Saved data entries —

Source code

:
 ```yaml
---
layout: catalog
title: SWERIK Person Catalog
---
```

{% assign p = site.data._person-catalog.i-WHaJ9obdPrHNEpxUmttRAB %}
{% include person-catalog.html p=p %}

WORK INSTRUCTIONS —
The records above should be restated word for word, please.

RESPONSE FOR THIS EXERCISE —
Source code

:
 ```yaml
---
layout: catalog
title: SWERIK Person Catalog
---
```

{% assign p = site.data._person-catalog.i-WHaJ9obdPrHNEpxUmttRAB %}
{% include person-catalog.html p=p %}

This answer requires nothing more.